PROBLEM DESCRIPTION: Extract every line of the material that holds the string "Memory".
DATA PROVIDED section start
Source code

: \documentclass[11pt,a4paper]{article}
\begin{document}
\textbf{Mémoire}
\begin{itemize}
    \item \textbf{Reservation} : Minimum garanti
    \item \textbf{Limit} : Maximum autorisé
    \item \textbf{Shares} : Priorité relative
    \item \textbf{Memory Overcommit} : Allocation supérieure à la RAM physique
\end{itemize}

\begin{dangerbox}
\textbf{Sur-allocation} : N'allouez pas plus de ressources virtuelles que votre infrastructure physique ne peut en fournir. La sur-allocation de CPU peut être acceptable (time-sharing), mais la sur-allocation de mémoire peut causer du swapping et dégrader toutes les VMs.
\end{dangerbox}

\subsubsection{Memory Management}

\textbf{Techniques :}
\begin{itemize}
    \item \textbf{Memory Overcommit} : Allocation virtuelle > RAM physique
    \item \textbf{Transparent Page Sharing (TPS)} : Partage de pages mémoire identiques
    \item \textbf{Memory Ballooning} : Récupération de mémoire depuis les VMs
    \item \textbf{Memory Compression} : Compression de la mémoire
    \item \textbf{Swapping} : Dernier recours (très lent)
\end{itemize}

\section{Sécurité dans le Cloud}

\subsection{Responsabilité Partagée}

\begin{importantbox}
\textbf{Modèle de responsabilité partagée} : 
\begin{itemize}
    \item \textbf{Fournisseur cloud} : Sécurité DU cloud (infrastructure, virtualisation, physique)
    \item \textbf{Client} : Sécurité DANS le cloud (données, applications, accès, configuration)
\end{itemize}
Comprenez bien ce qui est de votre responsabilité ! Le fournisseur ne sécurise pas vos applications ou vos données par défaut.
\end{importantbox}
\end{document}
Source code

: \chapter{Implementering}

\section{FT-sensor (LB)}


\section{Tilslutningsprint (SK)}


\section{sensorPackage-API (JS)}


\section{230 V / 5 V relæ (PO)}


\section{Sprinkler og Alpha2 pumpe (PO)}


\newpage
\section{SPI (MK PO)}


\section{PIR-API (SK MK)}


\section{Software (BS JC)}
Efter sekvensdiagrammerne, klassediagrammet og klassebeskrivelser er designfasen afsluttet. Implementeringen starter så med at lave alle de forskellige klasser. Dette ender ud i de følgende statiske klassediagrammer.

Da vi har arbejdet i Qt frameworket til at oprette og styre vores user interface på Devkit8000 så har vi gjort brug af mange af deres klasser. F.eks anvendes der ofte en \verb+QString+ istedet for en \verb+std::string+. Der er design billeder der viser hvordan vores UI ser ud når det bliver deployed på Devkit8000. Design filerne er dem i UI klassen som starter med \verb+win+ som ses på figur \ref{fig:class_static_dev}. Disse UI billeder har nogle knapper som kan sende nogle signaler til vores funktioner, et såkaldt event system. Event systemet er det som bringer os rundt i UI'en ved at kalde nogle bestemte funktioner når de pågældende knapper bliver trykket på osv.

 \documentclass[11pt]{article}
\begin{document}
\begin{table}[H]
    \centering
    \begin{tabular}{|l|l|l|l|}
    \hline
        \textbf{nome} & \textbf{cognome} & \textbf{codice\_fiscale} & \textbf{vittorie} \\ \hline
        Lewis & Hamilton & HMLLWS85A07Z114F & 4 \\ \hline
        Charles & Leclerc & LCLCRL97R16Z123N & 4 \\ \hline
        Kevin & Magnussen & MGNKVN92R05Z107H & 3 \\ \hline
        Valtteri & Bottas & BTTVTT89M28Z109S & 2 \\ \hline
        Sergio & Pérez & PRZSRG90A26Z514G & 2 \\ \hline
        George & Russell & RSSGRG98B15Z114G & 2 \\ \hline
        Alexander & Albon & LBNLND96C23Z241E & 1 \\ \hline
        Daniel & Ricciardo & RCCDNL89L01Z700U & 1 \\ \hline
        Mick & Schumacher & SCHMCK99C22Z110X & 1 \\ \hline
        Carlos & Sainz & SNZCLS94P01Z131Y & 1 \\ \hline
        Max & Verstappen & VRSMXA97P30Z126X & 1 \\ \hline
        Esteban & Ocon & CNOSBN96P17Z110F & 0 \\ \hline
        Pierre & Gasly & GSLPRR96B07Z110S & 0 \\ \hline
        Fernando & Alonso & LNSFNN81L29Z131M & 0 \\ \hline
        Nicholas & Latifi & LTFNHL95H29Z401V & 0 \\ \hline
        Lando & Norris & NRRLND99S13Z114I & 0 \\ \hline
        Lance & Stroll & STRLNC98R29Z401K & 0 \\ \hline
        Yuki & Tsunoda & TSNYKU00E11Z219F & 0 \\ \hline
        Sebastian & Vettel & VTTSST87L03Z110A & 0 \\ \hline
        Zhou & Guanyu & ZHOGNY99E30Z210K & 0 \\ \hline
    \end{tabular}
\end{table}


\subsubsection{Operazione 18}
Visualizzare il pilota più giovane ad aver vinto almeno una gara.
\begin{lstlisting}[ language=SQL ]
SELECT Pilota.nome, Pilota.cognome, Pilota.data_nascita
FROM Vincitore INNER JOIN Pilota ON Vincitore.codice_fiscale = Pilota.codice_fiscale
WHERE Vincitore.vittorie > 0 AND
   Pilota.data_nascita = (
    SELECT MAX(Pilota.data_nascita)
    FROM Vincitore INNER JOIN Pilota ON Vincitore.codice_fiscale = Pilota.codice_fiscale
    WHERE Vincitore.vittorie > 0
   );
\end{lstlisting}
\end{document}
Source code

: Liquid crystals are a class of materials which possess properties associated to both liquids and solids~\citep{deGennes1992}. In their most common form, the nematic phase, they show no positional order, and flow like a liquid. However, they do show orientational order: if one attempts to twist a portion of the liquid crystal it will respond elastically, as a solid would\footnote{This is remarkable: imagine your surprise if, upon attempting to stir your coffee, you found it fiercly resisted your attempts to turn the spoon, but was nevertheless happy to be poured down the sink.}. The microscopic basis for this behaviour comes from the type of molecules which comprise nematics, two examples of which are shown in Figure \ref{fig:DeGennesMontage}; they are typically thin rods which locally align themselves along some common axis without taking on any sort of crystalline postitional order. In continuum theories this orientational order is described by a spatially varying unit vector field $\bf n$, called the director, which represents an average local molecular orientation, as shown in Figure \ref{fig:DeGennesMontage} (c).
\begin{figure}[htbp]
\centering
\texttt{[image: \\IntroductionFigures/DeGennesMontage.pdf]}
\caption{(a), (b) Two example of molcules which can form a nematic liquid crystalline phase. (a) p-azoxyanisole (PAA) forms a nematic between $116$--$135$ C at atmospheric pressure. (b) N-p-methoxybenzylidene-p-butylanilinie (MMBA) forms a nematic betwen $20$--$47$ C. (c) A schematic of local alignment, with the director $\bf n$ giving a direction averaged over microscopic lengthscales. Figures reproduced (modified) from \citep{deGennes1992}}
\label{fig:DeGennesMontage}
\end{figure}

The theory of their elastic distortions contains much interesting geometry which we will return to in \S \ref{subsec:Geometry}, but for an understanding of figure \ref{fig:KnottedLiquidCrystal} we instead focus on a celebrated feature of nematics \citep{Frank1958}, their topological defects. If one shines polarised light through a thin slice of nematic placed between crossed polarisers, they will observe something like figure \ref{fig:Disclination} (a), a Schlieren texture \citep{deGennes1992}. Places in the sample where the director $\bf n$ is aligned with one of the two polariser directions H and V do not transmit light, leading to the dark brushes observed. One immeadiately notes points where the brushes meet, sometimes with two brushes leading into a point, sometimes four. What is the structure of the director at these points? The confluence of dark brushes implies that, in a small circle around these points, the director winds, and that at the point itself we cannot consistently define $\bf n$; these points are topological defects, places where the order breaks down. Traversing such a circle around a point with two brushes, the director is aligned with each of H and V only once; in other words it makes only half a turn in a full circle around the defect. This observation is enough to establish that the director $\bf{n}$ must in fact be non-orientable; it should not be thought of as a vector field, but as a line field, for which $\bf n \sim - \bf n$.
DATA PROVIDED section end
COMPLETED EXERCISE:
    \item \textbf{Memory Overcommit} : Allocation supérieure à la RAM physique
\subsubsection{Memory Management}
    \item \textbf{Memory Overcommit} : Allocation virtuelle > RAM physique
    \item \textbf{Memory Ballooning} : Récupération de mémoire depuis les VMs
    \item \textbf{Memory Compression} : Compression de la mémoire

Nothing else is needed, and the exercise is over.